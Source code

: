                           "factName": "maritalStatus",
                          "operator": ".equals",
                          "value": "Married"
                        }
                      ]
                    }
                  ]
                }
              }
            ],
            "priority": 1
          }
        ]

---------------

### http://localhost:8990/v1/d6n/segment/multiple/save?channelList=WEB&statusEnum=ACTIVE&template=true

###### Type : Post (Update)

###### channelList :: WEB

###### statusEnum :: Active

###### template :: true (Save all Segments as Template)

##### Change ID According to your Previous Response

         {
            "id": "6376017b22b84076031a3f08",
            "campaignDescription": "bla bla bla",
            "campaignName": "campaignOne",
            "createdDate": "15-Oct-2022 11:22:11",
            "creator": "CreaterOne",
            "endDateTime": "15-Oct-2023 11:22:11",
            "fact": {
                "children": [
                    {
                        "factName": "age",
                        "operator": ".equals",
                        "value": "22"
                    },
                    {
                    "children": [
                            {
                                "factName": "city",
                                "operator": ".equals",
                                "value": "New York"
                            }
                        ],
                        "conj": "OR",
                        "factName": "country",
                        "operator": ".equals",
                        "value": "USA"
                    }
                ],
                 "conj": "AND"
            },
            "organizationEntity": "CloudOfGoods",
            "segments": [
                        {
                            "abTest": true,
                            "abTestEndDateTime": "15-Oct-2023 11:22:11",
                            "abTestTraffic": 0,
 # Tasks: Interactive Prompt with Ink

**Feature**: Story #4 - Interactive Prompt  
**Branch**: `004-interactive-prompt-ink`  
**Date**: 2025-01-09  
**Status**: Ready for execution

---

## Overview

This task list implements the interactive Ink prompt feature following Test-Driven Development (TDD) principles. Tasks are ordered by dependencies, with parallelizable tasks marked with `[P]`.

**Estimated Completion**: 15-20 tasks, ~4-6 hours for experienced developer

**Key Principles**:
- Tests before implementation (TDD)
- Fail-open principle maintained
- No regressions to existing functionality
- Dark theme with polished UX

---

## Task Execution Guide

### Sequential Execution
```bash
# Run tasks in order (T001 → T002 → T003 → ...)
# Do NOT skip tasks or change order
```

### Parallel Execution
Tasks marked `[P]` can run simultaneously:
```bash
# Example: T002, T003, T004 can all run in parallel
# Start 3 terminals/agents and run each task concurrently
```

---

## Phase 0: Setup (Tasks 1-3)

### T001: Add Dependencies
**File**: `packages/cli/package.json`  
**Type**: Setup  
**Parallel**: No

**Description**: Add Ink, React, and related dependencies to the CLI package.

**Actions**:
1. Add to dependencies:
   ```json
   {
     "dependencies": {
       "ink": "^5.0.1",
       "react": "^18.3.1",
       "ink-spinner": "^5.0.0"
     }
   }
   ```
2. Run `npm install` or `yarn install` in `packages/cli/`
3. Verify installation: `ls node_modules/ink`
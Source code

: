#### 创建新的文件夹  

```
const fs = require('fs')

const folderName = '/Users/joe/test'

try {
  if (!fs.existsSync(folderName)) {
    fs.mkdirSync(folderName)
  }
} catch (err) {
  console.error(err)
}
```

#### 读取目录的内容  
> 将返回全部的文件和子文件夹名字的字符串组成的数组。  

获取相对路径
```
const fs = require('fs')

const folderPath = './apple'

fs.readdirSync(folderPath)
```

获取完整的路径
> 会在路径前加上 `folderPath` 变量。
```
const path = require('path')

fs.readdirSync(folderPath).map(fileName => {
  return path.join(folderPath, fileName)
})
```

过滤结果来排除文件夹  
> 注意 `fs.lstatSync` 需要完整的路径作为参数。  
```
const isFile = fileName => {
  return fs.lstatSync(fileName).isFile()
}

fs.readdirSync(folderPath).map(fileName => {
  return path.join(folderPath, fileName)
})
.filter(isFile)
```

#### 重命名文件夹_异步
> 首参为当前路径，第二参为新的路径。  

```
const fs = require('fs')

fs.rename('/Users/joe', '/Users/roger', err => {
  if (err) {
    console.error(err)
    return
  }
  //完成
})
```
..............................
[Exercise requirements]
Gather from the data above every line with the string "operator".

[Output]
                          "operator": ".equals",
                        "operator": ".equals",
                                "operator": ".equals",
                        "operator": ".equals",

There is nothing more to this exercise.